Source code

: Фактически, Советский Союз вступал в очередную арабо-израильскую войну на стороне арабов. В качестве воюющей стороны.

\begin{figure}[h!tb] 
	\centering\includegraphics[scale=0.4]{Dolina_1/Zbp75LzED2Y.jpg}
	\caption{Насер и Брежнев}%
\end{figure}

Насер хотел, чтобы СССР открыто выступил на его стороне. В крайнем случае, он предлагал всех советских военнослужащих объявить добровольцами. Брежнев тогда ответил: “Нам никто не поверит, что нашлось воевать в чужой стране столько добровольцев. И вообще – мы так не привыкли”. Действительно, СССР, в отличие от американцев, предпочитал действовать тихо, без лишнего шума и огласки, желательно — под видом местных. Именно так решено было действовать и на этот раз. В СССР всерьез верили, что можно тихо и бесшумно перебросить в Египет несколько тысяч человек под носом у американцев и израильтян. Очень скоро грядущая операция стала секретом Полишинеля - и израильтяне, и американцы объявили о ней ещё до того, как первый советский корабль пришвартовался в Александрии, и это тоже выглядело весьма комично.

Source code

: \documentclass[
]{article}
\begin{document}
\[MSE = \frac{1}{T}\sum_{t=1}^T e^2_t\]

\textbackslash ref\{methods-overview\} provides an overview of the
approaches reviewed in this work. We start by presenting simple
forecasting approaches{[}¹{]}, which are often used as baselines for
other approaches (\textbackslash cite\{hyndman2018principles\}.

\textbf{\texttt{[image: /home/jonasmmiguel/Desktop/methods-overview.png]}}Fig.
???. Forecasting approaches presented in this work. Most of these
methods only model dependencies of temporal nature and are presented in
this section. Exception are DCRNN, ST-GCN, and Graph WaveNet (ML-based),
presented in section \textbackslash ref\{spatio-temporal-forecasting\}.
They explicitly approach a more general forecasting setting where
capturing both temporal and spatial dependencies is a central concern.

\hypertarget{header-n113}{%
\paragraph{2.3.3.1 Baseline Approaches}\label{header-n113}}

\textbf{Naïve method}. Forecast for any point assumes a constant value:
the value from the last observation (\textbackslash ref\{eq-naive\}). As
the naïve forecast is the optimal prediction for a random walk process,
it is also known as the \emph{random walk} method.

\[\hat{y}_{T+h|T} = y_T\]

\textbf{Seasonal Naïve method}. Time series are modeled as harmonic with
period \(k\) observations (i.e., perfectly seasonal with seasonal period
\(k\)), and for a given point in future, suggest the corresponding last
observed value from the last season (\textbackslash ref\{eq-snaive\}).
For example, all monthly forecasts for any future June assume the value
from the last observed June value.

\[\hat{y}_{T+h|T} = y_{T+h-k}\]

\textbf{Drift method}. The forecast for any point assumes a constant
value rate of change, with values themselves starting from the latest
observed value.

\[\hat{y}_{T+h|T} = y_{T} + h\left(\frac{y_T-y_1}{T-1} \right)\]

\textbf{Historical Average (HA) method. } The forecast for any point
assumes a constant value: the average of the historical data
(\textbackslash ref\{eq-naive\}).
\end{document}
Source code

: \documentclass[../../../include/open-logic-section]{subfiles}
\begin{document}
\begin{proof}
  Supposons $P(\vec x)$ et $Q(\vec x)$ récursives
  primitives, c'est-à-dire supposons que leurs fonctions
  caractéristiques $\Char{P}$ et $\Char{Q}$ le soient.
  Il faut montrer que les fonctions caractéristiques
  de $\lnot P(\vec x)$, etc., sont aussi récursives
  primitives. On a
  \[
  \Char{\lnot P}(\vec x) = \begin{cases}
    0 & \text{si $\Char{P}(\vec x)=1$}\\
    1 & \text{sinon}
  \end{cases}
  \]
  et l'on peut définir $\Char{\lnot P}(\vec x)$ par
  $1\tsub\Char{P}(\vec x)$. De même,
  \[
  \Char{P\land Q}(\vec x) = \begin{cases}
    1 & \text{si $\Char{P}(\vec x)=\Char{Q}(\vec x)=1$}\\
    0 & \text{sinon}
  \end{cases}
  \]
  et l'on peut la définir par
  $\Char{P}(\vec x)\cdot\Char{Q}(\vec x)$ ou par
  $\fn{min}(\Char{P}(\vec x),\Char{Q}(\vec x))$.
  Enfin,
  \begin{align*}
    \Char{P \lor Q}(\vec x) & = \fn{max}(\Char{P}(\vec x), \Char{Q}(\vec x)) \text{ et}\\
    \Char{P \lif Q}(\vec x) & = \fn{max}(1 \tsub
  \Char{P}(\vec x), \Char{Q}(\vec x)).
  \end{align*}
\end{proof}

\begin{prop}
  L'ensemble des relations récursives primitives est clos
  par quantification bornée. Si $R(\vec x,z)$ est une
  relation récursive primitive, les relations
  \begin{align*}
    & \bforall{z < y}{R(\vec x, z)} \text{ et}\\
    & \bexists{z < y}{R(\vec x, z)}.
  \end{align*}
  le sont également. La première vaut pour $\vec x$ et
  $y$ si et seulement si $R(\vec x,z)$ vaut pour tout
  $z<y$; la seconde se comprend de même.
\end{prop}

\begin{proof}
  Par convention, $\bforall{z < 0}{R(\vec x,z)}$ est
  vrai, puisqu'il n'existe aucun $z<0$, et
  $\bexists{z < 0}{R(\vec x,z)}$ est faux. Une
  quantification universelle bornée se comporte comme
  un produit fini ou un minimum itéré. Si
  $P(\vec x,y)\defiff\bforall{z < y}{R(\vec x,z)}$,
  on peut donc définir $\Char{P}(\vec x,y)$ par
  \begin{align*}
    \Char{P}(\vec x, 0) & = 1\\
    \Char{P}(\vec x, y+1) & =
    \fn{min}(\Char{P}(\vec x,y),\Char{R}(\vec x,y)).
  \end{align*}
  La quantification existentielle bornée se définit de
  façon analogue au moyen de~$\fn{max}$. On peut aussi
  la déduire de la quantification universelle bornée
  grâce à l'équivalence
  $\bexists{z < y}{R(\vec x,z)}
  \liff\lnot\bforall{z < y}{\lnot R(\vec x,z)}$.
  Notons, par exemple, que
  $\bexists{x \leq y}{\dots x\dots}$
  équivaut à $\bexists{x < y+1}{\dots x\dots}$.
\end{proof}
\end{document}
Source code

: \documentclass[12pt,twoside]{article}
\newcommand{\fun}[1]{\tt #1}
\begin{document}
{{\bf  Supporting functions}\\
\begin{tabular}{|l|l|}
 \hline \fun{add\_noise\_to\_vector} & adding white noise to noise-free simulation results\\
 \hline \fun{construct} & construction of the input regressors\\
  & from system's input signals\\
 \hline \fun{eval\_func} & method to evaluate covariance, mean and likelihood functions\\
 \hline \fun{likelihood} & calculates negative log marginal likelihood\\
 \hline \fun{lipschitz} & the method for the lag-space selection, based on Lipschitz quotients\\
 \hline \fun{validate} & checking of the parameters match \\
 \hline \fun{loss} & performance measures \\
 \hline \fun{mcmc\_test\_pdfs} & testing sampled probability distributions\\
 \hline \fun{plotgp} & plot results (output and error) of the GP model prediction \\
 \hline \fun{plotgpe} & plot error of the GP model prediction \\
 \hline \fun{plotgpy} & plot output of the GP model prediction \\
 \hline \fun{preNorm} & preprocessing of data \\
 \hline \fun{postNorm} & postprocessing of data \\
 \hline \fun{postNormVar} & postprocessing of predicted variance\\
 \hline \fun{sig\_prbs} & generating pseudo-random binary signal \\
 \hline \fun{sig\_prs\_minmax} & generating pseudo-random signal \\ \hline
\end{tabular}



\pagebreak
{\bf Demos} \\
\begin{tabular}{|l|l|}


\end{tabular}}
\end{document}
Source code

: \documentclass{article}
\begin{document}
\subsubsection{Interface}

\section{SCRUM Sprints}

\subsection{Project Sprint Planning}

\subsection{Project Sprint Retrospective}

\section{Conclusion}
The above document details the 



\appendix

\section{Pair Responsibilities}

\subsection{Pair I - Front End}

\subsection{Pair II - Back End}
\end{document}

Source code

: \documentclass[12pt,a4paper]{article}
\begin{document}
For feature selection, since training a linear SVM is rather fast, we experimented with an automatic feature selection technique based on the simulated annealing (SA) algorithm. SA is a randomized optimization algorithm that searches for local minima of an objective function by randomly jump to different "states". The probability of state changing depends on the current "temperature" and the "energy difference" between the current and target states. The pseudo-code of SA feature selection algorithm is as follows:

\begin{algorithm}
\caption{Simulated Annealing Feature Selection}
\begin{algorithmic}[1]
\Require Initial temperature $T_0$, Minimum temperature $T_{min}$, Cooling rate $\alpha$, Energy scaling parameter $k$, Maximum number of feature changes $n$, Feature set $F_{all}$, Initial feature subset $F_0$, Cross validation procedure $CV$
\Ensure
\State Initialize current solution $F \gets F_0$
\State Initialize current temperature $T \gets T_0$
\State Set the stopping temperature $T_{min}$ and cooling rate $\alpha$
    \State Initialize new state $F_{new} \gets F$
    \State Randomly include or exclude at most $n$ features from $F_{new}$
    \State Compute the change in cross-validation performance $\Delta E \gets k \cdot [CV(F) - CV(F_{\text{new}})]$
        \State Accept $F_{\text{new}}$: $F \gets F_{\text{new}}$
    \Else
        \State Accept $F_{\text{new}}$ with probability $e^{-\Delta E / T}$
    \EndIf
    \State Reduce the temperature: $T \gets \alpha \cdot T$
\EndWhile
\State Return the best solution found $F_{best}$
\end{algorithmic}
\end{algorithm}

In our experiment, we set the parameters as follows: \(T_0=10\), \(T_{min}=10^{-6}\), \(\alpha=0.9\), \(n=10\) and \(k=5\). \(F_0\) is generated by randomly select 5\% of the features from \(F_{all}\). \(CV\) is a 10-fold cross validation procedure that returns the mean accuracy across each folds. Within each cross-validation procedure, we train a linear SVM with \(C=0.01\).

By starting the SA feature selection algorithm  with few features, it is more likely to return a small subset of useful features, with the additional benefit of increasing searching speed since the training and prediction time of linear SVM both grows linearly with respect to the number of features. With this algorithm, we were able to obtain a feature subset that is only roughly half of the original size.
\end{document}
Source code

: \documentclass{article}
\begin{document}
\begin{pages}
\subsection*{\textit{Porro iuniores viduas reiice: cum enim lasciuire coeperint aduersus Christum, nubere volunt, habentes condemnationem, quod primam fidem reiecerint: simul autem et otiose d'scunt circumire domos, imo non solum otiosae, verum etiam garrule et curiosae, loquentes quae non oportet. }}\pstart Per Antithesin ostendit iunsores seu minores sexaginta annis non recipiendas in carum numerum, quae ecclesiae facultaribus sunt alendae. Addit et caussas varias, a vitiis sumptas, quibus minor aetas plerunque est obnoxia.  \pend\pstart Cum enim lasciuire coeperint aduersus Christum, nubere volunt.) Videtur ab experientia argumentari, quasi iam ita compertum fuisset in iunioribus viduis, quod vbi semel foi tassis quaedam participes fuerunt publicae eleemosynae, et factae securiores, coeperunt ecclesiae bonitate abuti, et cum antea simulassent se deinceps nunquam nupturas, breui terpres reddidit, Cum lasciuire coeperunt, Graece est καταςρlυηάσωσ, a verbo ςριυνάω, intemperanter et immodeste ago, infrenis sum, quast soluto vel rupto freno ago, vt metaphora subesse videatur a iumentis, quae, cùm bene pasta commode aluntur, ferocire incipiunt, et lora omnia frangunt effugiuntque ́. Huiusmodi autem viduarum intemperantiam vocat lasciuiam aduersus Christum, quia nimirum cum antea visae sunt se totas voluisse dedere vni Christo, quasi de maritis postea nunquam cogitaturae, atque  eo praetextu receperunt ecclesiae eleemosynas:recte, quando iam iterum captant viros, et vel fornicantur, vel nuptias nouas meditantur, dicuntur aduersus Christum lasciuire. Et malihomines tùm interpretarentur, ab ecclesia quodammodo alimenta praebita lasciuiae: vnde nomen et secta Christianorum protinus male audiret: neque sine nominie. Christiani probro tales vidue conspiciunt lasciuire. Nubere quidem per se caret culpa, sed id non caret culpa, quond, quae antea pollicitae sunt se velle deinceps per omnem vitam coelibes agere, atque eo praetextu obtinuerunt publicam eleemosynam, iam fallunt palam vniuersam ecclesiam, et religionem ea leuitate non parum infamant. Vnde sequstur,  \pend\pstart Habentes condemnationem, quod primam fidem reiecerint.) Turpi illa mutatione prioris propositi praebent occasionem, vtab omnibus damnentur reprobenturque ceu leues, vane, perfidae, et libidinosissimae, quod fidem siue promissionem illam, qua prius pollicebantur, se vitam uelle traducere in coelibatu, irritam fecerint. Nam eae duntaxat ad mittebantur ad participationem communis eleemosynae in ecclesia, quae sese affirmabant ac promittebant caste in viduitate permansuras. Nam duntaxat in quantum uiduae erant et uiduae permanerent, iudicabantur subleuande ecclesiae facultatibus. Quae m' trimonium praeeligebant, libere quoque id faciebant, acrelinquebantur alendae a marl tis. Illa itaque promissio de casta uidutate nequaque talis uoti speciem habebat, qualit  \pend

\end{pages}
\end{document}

*****

• Work order: Nothing beyond the line that contains "They explicitly approach" belongs in the answer; reproduce the entries exactly from their first line through it.

• Output of the exercise:
Source code

: Фактически, Советский Союз вступал в очередную арабо-израильскую войну на стороне арабов. В качестве воюющей стороны.

\begin{figure}[h!tb] 
	\centering\includegraphics[scale=0.4]{Dolina_1/Zbp75LzED2Y.jpg}
	\caption{Насер и Брежнев}%
\end{figure}

Насер хотел, чтобы СССР открыто выступил на его стороне. В крайнем случае, он предлагал всех советских военнослужащих объявить добровольцами. Брежнев тогда ответил: “Нам никто не поверит, что нашлось воевать в чужой стране столько добровольцев. И вообще – мы так не привыкли”. Действительно, СССР, в отличие от американцев, предпочитал действовать тихо, без лишнего шума и огласки, желательно — под видом местных. Именно так решено было действовать и на этот раз. В СССР всерьез верили, что можно тихо и бесшумно перебросить в Египет несколько тысяч человек под носом у американцев и израильтян. Очень скоро грядущая операция стала секретом Полишинеля - и израильтяне, и американцы объявили о ней ещё до того, как первый советский корабль пришвартовался в Александрии, и это тоже выглядело весьма комично.

Source code

: \documentclass[
]{article}
\begin{document}
\[MSE = \frac{1}{T}\sum_{t=1}^T e^2_t\]

\textbackslash ref\{methods-overview\} provides an overview of the
approaches reviewed in this work. We start by presenting simple
forecasting approaches{[}¹{]}, which are often used as baselines for
other approaches (\textbackslash cite\{hyndman2018principles\}.

\textbf{\texttt{[image: /home/jonasmmiguel/Desktop/methods-overview.png]}}Fig.
???. Forecasting approaches presented in this work. Most of these
methods only model dependencies of temporal nature and are presented in
this section. Exception are DCRNN, ST-GCN, and Graph WaveNet (ML-based),
presented in section \textbackslash ref\{spatio-temporal-forecasting\}.
They explicitly approach a more general forecasting setting where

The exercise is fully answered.